The first and great mistake is to imagine they like a light soil. No soil is too strong for them, provided it is well drained and well manured. The soil which will grow hops, wheat, beans, or melons is the only soil in which they attain perfection. Of manure they are perfect gluttons. I give moderate-sized plants a bushel of sheep dung per annum as a top-dressing, when I wish to have them in perfection. They moreover require a good deal of judicious pruning. If the branches are allowed to get too thick, small flowers are the consequence, and they will dwindle at last on old plants till they are little bigger than Gum-Cistus flowers. I have seen some of the earliest propagated plants of P. papaveracea, now upwards of forty years old, which, although large plants, present but a shabby appearance, and produce miserably small flowers.

Plants from four to five feet in diameter, when out of leaf, are large enough for all ordinary purposes; these will be between seven and eight feet in diameter when in flower, and produce from one hundred to one hundred and twenty flowers, and they may be grown to this size and well furnished in about six or seven years. I find that the ripened shoots with me vary from six to ten inches in length, eight being the ordinary growth.

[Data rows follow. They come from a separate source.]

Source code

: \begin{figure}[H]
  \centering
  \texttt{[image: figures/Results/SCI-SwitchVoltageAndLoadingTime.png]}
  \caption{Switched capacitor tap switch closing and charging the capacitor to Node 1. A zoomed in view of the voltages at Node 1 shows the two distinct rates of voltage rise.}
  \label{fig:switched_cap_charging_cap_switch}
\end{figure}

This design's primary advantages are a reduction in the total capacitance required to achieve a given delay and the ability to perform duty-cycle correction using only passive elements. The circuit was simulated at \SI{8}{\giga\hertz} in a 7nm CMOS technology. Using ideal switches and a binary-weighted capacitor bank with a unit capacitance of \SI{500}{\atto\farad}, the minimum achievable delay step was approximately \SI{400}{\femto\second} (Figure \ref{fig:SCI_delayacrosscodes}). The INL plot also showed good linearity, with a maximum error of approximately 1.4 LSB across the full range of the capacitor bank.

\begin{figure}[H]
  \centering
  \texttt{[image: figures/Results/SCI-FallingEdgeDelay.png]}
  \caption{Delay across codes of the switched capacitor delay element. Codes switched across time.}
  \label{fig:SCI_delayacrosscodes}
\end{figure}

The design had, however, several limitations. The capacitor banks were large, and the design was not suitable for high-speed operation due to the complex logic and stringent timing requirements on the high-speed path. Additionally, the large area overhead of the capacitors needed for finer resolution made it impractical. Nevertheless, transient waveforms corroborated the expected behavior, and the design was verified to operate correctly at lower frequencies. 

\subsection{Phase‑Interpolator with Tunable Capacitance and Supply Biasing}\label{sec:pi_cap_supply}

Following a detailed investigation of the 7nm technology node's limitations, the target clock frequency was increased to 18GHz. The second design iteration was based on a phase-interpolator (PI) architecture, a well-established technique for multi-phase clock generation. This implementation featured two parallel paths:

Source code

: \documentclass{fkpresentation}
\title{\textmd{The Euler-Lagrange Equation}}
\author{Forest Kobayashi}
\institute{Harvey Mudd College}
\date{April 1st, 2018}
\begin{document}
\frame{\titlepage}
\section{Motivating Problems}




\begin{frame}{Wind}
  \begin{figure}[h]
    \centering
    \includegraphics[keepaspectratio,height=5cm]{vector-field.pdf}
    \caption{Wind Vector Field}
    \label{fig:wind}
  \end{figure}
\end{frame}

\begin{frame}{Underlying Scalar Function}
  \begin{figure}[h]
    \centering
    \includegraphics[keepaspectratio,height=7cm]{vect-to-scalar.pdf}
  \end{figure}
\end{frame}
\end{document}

I have never known the shoots injured by spring frosts but once in the last twelve years. Whenever that is the case, they should be immediately cut back to the first unopened bud, which will grow and flower, though the flowers thus produced are rather smaller than those produced by the first growth. However, as a preventive against this accident, I watch the Montana in the early spring, and if I find the fruit buds getting so forward as to ran risk of injury, I prune them all off, cutting the plant back to the second or even the third bud. This insures a safe bloom a little later than the natural season.

Apart from this pruning, I generally cut the plants back very much, as Black Currants are pruned, immediately upon the fall of the leaf, leaving from four to six inches of wood, according to the desired size of the plant; but in this pruning regard must be had in unfavorable situations to the possible necessity of a second pruning.

With respect to situation, it must be confessed that all the low grounds of the valley of London are unfavorable to this plant. At Hampstead or Norwood, or, in fact, on any rising ground where vegetation is somewhat retarded, it will be found in greatest beauty. Light soils are unfavorable to it, especially sandy peat. It appears to do best in an open airy situation, sheltered from violent wind, and not exposed to extreme sun; the north side of a dwarf wall suits it perfectly. It should never receive any protection, except an awning when in flower, which will tend to prolong its beauty; but I must confess I prefer it perfectly exposed.

Many of the new varieties have flowered with me; all appear quite as hardy as the old ones, but there is some difference in their earliness, and, as far as I can at present judge, great difference in their habits of growth. Some appear much more compact and dwarf than the old varieties, whilst some, on the contrary, appear to be much more erect, and probably of larger growth.

Nothing would be more gorgeous than a Moutan garden, in which beds of about four feet square were devoted to each single plant. Even when out of flower, few plants surpass them in beauty and foliage. - J. R., in Gardener's Chronicle.